Climate transition plan

Companies must adopt and implement a climate transition plan aimed at ensuring, through best efforts, that their business model and strategy are compatible with the transition to a sustainable economy and the limiting of global warming to 1.5 °C in line with the Paris Agreement and the objective of achieving climate neutrality as established in Regulation (EU) 2021/1119. The plan should address the company's interim and 2050 climate-neutrality targets, and where relevant, its exposure to coal, oil and gas-related activities. The previously proposed requirement for companies to adopt appropriate policies to ensure the implementation of this climate transition plan, including through financial incentives for board members, executives or members of supervisory bodies, has been removed from the draft directive.

Civil liability

Companies may be held liable for damage caused to a natural or legal person, provided that:

  • the company has intentionally or negligently failed to comply with the obligations to prevent and mitigate potential adverse impacts, and bring actual adverse impacts to an end and minimise their extent, where the right, prohibition or obligation listed in Annex I of the CSDDD is aimed to protect the natural or legal person; and
  • as a result of such a failure, damage has been caused to the natural or legal person’s legal interest protected under national law.

A company cannot be held liable if damage was caused solely by business partners in its chain of activities.
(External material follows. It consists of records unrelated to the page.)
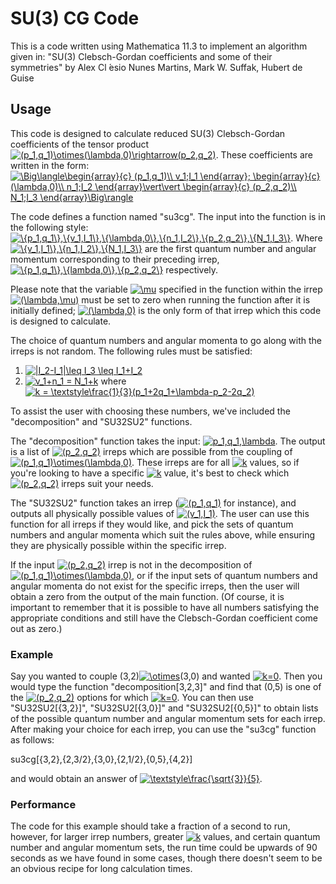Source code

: # SU(3) CG Code

This is a code written using Mathematica 11.3 to implement an algorithm given in: 
"SU(3) Clebsch-Gordan coefficients and some of their symmetries" 
by Alex Cl ́esio Nunes Martins, Mark W. Suffak, Hubert de Guise 

## Usage
This code is designed to calculate reduced SU(3) Clebsch-Gordan coefficients of the tensor product <a href="https://www.codecogs.com/eqnedit.php?latex=(p_1,q_1)\otimes(\lambda,0)\rightarrow(p_2,q_2)" target="_blank"><img src="https://latex.codecogs.com/gif.latex?(p_1,q_1)\otimes(\lambda,0)\rightarrow(p_2,q_2)" title="(p_1,q_1)\otimes(\lambda,0)\rightarrow(p_2,q_2)" /></a>. These coefficients are written in the form:
<a href="https://www.codecogs.com/eqnedit.php?latex=\Big\langle\begin{array}{c}&space;(p_1,q_1)\\&space;v_1;I_1&space;\end{array};&space;\begin{array}{c}&space;(\lambda,0)\\&space;n_1;I_2&space;\end{array}\vert\vert&space;\begin{array}{c}&space;(p_2,q_2)\\&space;N_1;I_3&space;\end{array}\Big\rangle" target="_blank"><img src="https://latex.codecogs.com/gif.latex?\Big\langle\begin{array}{c}&space;(p_1,q_1)\\&space;v_1;I_1&space;\end{array};&space;\begin{array}{c}&space;(\lambda,0)\\&space;n_1;I_2&space;\end{array}\vert\vert&space;\begin{array}{c}&space;(p_2,q_2)\\&space;N_1;I_3&space;\end{array}\Big\rangle" title="\Big\langle\begin{array}{c} (p_1,q_1)\\ v_1;I_1 \end{array}; \begin{array}{c} (\lambda,0)\\ n_1;I_2 \end{array}\vert\vert \begin{array}{c} (p_2,q_2)\\ N_1;I_3 \end{array}\Big\rangle" /></a>

The code defines a function named "su3cg". The input into the function is in the following style: <a href="https://www.codecogs.com/eqnedit.php?latex=\{p_1,q_1\},\{v_1,I_1\},\{\lambda,0\},\{n_1,I_2\},\{p_2,q_2\},\{N_1,I_3\}" target="_blank"><img src="https://latex.codecogs.com/gif.latex?\{p_1,q_1\},\{v_1,I_1\},\{\lambda,0\},\{n_1,I_2\},\{p_2,q_2\},\{N_1,I_3\}" title="\{p_1,q_1\},\{v_1,I_1\},\{\lambda,0\},\{n_1,I_2\},\{p_2,q_2\},\{N_1,I_3\}" /></a>. Where <a href="https://www.codecogs.com/eqnedit.php?latex=\{v_1,I_1\},\{n_1,I_2\},\{N_1,I_3\}" target="_blank"><img src="https://latex.codecogs.com/gif.latex?\{v_1,I_1\},\{n_1,I_2\},\{N_1,I_3\}" title="\{v_1,I_1\},\{n_1,I_2\},\{N_1,I_3\}" /></a> are the first quantum number and angular momentum corresponding to their preceding irrep, <a href="https://www.codecogs.com/eqnedit.php?latex=\{p_1,q_1\},\{\lambda,0\},\{p_2,q_2\}" target="_blank"><img src="https://latex.codecogs.com/gif.latex?\{p_1,q_1\},\{\lambda,0\},\{p_2,q_2\}" title="\{p_1,q_1\},\{lambda,0\},\{p_2,q_2\}" /></a> respectively. 

Please note that the variable <a href="https://www.codecogs.com/eqnedit.php?latex=\mu" target="_blank"><img src="https://latex.codecogs.com/gif.latex?\mu" title="\mu" /></a> specified in the function within the irrep <a href="https://www.codecogs.com/eqnedit.php?latex=(\lambda,\mu)" target="_blank"><img src="https://latex.codecogs.com/gif.latex?(\lambda,\mu)" title="(\lambda,\mu)" /></a> must be set to zero when running the function after it is initially defined; <a href="https://www.codecogs.com/eqnedit.php?latex=(\lambda,0)" target="_blank"><img src="https://latex.codecogs.com/gif.latex?(\lambda,0)" title="(\lambda,0)" /></a> is the only form of that irrep which this code is designed to calculate.

The choice of quantum numbers and angular momenta to go along with the irreps is not random. The following rules must be satisfied:

1. <a href="https://www.codecogs.com/eqnedit.php?latex=|I_2-I_1|\leq&space;I_3&space;\leq&space;I_1&plus;I_2" target="_blank"><img src="https://latex.codecogs.com/gif.latex?|I_2-I_1|\leq&space;I_3&space;\leq&space;I_1&plus;I_2" title="|I_2-I_1|\leq I_3 \leq I_1+I_2" /></a>
2. <a href="https://www.codecogs.com/eqnedit.php?latex=v_1&plus;n_1&space;=&space;N_1&plus;k" target="_blank"><img src="https://latex.codecogs.com/gif.latex?v_1&plus;n_1&space;=&space;N_1&plus;k" title="v_1+n_1 = N_1+k" /></a> where <a href="https://www.codecogs.com/eqnedit.php?latex=k&space;=&space;\textstyle\frac{1}{3}(p_1&plus;2q_1&plus;\lambda-p_2-2q_2)" target="_blank"><img src="https://latex.codecogs.com/gif.latex?k&space;=&space;\textstyle\frac{1}{3}(p_1&plus;2q_1&plus;\lambda-p_2-2q_2)" title="k = \textstyle\frac{1}{3}(p_1+2q_1+\lambda-p_2-2q_2)" /></a>

To assist the user with choosing these numbers, we've included the "decomposition" and "SU32SU2" functions.

The "decomposition" function takes the input: <a href="https://www.codecogs.com/eqnedit.php?latex=p_1,q_1,\lambda" target="_blank"><img src="https://latex.codecogs.com/gif.latex?p_1,q_1,\lambda" title="p_1,q_1,\lambda" /></a>. The output is a list of <a href="https://www.codecogs.com/eqnedit.php?latex=(p_2,q_2)" target="_blank"><img src="https://latex.codecogs.com/gif.latex?(p_2,q_2)" title="(p_2,q_2)" /></a> irreps which are possible from the coupling of <a href="https://www.codecogs.com/eqnedit.php?latex=(p_1,q_1)\otimes(\lambda,0)" target="_blank"><img src="https://latex.codecogs.com/gif.latex?(p_1,q_1)\otimes(\lambda,0)" title="(p_1,q_1)\otimes(\lambda,0)" /></a>. These irreps are for all <a href="https://www.codecogs.com/eqnedit.php?latex=k" target="_blank"><img src="https://latex.codecogs.com/gif.latex?k" title="k" /></a> values, so if you're looking to have a specific <a href="https://www.codecogs.com/eqnedit.php?latex=k" target="_blank"><img src="https://latex.codecogs.com/gif.latex?k" title="k" /></a> value, it's best to check which <a href="https://www.codecogs.com/eqnedit.php?latex=(p_2,q_2)" target="_blank"><img src="https://latex.codecogs.com/gif.latex?(p_2,q_2)" title="(p_2,q_2)" /></a> irreps suit your needs.

The "SU32SU2" function takes an irrep (<a href="https://www.codecogs.com/eqnedit.php?latex=(p_1,q_1)" target="_blank"><img src="https://latex.codecogs.com/gif.latex?(p_1,q_1)" title="(p_1,q_1)" /></a> for instance), and outputs all physically possible values of <a href="https://www.codecogs.com/eqnedit.php?latex=(v_1,I_1)" target="_blank"><img src="https://latex.codecogs.com/gif.latex?(v_1,I_1)" title="(v_1,I_1)" /></a>. The user can use this function for all irreps if they would like, and pick the sets of quantum numbers and angular momenta which suit the rules above, while ensuring they are physically possible within the specific irrep.

If the input <a href="https://www.codecogs.com/eqnedit.php?latex=(p_2,q_2)" target="_blank"><img src="https://latex.codecogs.com/gif.latex?(p_2,q_2)" title="(p_2,q_2)" /></a> irrep is not in the decomposition of <a href="https://www.codecogs.com/eqnedit.php?latex=(p_1,q_1)\otimes(\lambda,0)" target="_blank"><img src="https://latex.codecogs.com/gif.latex?(p_1,q_1)\otimes(\lambda,0)" title="(p_1,q_1)\otimes(\lambda,0)" /></a>, or if the input sets of quantum numbers and angular momenta do not exist for the specific irreps, then the user will obtain a zero from the output of the main function. (Of course, it is important to remember that it is possible to have all numbers satisfying the appropriate conditions and still have the Clebsch-Gordan coefficient come out as zero.)

### Example

Say you wanted to couple (3,2)<a href="https://www.codecogs.com/eqnedit.php?latex=\otimes" target="_blank"><img src="https://latex.codecogs.com/gif.latex?\otimes" title="\otimes" /></a>(3,0) and wanted <a href="https://www.codecogs.com/eqnedit.php?latex=k=0" target="_blank"><img src="https://latex.codecogs.com/gif.latex?k=0" title="k=0" /></a>. Then you would type the function "decomposition[3,2,3]" and find that (0,5) is one of the <a href="https://www.codecogs.com/eqnedit.php?latex=(p_2,q_2)" target="_blank"><img src="https://latex.codecogs.com/gif.latex?(p_2,q_2)" title="(p_2,q_2)" /></a> options for which <a href="https://www.codecogs.com/eqnedit.php?latex=k=0" target="_blank"><img src="https://latex.codecogs.com/gif.latex?k=0" title="k=0" /></a>. You can then use "SU32SU2[{3,2}]", 
"SU32SU2[{3,0}]" and "SU32SU2[{0,5}]" to obtain lists of the possible quantum number and angular momentum sets for each irrep. After making your choice for each irrep, you can use the "su3cg" function as follows:

su3cg[{3,2},{2,3/2},{3,0},{2,1/2},{0,5},{4,2}]

and would obtain an answer of <a href="https://www.codecogs.com/eqnedit.php?latex=\textstyle\frac{\sqrt{3}}{5}" target="_blank"><img src="https://latex.codecogs.com/gif.latex?\textstyle\frac{\sqrt{3}}{5}" title="\textstyle\frac{\sqrt{3}}{5}" /></a>.

### Performance
The code for this example should take a fraction of a second to run, however, for larger irrep numbers, greater <a href="https://www.codecogs.com/eqnedit.php?latex=k" target="_blank"><img src="https://latex.codecogs.com/gif.latex?k" title="k" /></a> values, and certain quantum number and angular momentum sets, the run time could be upwards of 90 seconds as we have found in some cases, though there doesn't seem to be an obvious recipe for long calculation times.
Without prejudice to national rules on civil procedure, the CSDDD includes a five-year limitation period for affected persons to file a claim. The liability regime does not regulate under what conditions civil proceedings can be brought; this issue is left to national law.

In this regard, the text of the proposal allows for more flexibility in various ways, including by stipulating that member states must establish "reasonable conditions" that enable injured parties to grant NGOs or other organisations the authority to file legal actions to protect their rights. The phrase "in their own capacity" has been deleted to give member states more flexibility to apply this rule.

Application dates

The application deadlines are:

  • Three years after the CSDDD enters into force (likely late 2027/early 2028) for companies with more than 5,000 employees and a net turnover of EUR 1.5 billion;
  • Four years after the CSDDD enters into force (likely late 2028/early 2029) for companies with more than 3,000 employees and a net turnover of EUR 900 million;
  • Five years after the CSDDD enters into force (likely end 2029 / early 2030) for companies with more than 1,000 employees and a net turnover of EUR 450 million.

Next steps

The text approved by the Council was also approved by the European Parliament's Legal Affairs Committee (JURI) on 19 March 2024. The EU Parliament now has to vote on the proposal in its final sitting in April. After this, the CSDDD needs to be translated into the various EU languages, followed by a vote in another plenary sitting. Another vote by the Council completes the process before the CSDDD can be published in the Official Journal. In view of the EU elections in June, it remains to be seen what the timeline of these actions will be.